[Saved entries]
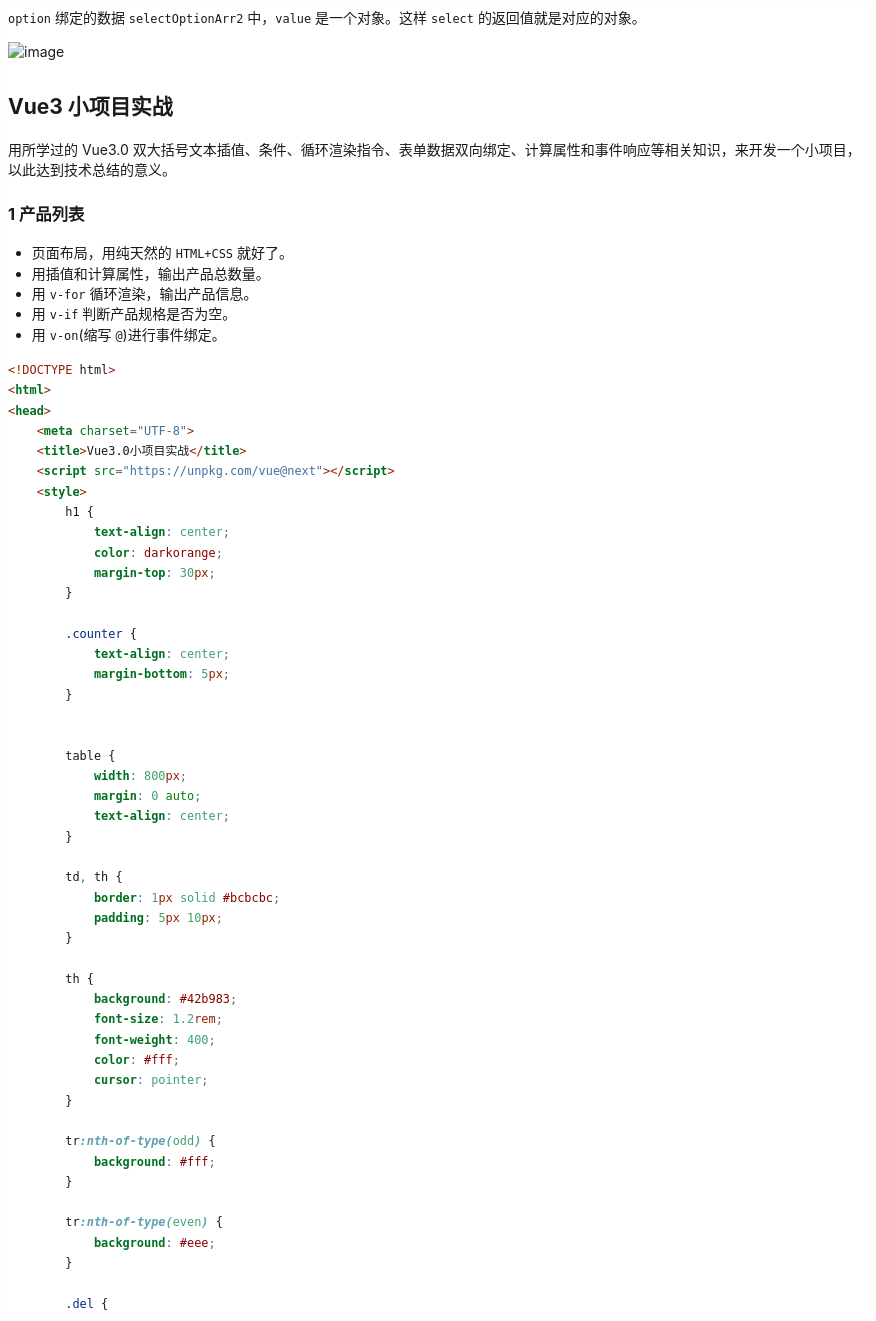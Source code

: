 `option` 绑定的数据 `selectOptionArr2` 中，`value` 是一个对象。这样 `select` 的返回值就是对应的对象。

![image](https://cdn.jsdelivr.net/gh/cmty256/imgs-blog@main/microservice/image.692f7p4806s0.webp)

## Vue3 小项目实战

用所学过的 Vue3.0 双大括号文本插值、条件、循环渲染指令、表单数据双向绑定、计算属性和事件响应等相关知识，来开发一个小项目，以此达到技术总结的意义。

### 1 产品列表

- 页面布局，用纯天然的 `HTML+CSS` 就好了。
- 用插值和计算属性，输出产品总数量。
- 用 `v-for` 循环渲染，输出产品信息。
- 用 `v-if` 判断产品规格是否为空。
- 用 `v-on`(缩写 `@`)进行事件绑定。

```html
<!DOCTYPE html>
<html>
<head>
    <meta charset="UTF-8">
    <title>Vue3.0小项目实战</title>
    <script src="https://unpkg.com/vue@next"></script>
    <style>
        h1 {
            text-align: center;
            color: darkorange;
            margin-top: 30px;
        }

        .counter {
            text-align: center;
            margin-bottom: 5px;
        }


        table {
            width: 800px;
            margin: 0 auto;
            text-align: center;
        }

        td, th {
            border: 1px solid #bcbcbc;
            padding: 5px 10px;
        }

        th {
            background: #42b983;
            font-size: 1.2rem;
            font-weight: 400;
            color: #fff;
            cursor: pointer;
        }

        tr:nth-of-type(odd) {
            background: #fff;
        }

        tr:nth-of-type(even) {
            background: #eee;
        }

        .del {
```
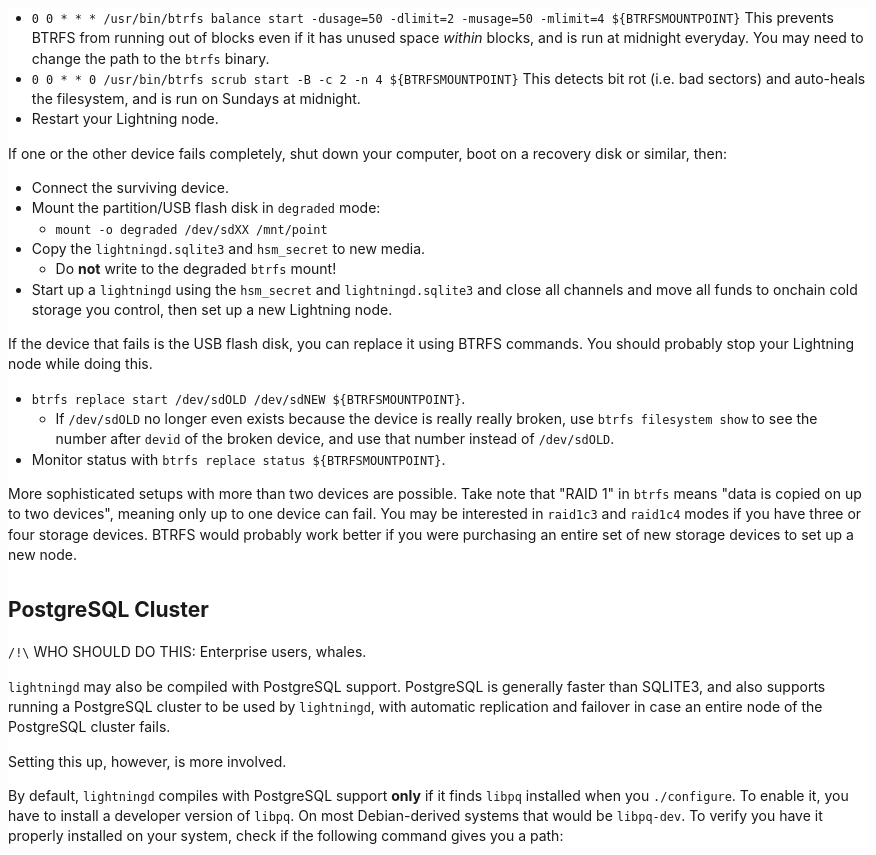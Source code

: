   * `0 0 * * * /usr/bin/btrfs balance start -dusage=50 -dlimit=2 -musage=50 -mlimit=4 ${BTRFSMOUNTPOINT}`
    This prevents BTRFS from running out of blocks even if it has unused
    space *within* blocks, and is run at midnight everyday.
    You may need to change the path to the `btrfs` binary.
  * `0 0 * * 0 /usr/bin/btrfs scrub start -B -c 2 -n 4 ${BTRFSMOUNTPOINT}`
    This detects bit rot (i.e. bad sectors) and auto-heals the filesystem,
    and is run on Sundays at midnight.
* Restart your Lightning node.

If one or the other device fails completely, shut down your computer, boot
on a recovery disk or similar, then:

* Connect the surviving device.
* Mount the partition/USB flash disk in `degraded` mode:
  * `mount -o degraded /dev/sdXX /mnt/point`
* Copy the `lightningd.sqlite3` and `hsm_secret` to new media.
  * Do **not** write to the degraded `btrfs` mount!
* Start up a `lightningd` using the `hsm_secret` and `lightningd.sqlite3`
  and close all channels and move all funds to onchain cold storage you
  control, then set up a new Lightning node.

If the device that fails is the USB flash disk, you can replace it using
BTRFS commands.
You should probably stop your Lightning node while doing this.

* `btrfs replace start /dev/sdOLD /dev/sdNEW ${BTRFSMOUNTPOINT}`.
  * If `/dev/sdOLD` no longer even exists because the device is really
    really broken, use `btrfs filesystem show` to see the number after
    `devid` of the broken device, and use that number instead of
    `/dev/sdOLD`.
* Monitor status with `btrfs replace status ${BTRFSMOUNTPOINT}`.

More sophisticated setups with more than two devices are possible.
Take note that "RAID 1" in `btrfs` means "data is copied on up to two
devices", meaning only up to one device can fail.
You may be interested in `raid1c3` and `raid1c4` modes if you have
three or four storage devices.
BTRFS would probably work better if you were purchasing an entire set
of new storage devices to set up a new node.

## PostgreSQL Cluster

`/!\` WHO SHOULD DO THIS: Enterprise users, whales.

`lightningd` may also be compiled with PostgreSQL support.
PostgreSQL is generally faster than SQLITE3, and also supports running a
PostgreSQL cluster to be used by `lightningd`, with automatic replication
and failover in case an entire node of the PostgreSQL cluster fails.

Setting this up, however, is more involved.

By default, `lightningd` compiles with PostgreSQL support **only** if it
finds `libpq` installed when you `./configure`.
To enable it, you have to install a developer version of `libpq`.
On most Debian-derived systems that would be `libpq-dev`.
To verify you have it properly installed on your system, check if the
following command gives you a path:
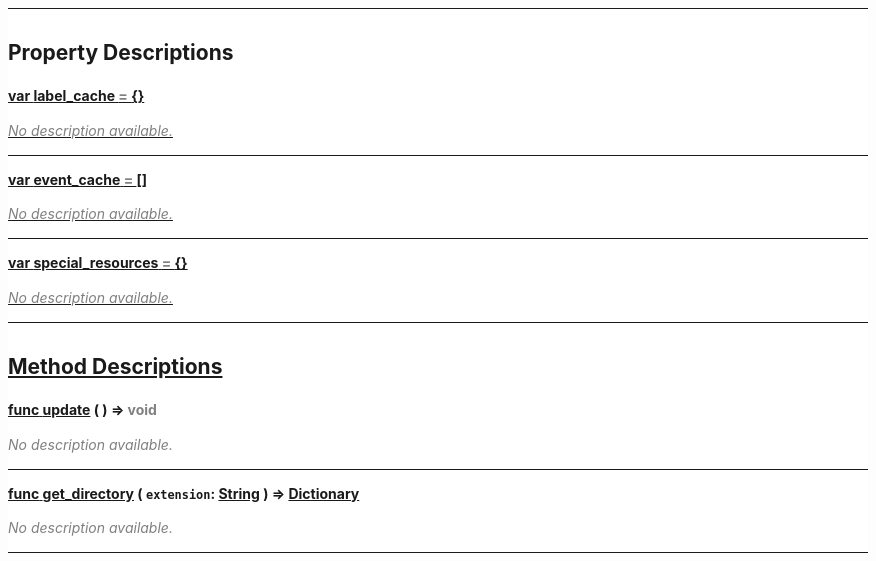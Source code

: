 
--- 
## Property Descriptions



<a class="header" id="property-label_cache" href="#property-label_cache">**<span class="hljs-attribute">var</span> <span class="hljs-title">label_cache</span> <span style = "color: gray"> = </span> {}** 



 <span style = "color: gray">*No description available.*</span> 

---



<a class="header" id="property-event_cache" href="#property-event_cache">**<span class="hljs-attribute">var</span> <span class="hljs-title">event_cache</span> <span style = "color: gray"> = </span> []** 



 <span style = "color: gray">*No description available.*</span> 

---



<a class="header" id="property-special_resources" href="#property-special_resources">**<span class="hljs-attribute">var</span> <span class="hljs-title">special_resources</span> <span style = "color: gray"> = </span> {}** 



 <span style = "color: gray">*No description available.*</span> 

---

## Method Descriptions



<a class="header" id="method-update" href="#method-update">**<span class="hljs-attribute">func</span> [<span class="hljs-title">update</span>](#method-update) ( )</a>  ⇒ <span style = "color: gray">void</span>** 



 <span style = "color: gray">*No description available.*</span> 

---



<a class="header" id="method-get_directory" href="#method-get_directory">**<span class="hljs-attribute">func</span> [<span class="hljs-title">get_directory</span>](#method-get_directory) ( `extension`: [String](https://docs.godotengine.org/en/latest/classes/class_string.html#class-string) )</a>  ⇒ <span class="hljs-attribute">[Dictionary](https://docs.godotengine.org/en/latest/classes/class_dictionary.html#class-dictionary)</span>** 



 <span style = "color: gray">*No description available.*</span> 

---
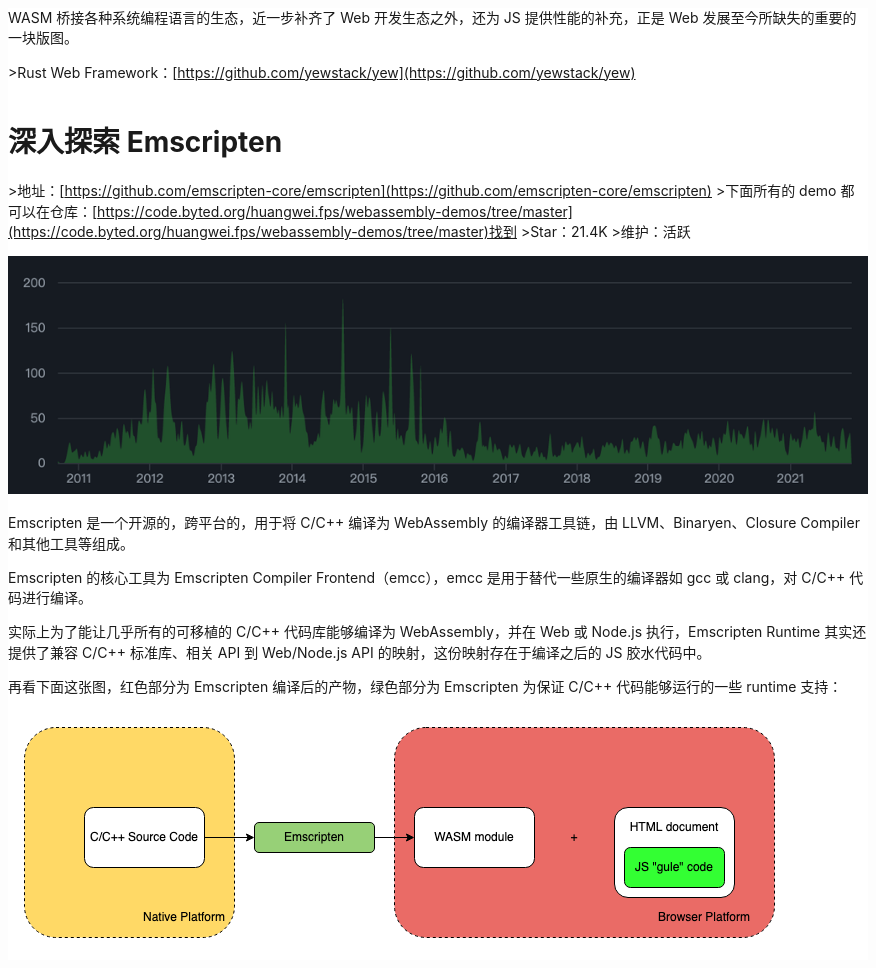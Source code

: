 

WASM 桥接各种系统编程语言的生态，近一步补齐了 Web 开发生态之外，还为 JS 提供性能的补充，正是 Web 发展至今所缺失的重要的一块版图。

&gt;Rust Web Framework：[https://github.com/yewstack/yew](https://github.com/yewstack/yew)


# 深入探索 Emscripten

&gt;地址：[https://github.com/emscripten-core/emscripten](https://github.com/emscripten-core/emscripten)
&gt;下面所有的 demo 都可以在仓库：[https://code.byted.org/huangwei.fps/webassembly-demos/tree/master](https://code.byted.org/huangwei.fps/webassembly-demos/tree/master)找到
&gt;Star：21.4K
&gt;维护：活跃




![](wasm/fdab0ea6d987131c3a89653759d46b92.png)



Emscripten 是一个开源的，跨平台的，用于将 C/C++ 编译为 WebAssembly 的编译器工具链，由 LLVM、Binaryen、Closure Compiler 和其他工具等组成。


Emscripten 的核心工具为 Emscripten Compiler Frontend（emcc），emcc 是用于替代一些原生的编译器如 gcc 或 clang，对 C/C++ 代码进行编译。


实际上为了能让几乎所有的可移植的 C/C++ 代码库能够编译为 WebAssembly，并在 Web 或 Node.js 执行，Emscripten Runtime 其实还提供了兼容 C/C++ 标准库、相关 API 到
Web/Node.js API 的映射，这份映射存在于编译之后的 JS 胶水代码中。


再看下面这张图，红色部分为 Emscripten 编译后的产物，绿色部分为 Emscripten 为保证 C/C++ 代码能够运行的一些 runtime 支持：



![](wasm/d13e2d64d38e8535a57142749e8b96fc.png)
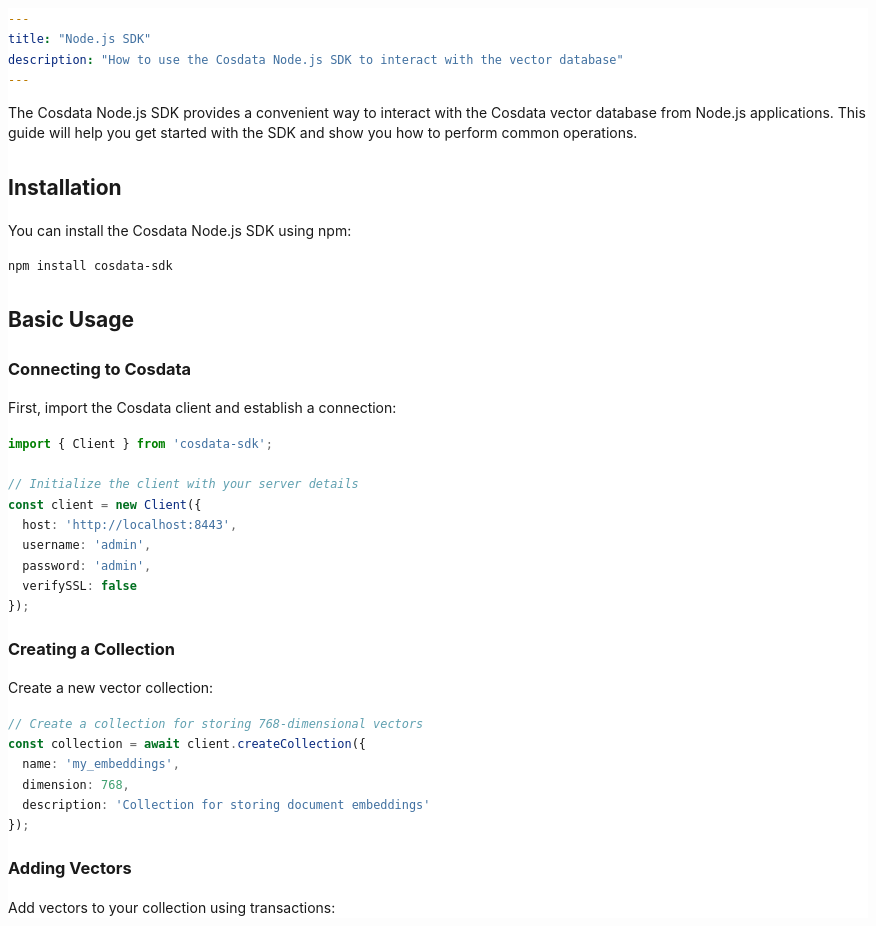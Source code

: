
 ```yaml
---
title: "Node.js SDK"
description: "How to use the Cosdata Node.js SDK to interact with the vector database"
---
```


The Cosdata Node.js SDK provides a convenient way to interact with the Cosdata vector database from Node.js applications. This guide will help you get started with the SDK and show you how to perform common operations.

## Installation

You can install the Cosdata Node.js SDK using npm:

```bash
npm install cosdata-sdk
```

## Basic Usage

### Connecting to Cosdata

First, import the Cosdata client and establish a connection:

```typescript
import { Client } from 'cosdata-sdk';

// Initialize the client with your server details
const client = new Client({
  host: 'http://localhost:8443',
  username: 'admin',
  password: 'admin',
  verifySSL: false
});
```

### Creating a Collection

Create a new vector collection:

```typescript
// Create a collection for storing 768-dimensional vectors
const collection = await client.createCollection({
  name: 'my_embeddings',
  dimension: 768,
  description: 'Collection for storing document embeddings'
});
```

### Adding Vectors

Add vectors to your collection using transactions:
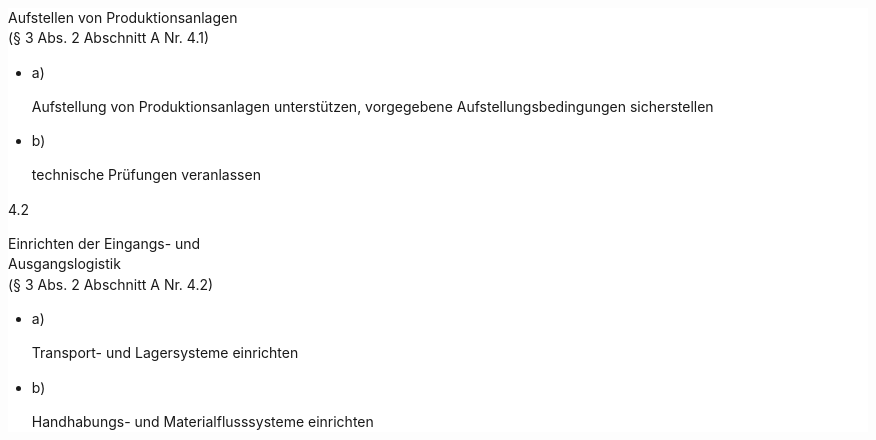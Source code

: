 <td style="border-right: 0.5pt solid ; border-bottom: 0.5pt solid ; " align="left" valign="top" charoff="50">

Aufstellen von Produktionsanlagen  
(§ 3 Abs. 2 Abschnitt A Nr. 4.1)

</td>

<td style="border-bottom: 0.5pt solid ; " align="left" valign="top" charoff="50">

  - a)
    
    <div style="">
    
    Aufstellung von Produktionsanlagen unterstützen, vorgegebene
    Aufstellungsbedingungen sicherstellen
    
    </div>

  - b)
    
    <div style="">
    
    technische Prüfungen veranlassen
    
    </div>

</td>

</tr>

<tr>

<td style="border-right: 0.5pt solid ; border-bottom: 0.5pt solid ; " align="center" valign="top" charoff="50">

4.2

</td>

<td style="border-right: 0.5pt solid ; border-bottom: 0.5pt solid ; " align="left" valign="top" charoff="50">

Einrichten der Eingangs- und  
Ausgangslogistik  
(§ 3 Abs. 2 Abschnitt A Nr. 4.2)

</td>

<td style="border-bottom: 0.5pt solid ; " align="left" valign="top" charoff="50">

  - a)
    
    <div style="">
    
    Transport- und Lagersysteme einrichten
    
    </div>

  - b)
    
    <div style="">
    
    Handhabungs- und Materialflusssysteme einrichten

» Task description
Scan the lines above for the word "import" and copy every one where it occurs.

» Task result
First, import the Cosdata client and establish a connection:
import { Client } from 'cosdata-sdk';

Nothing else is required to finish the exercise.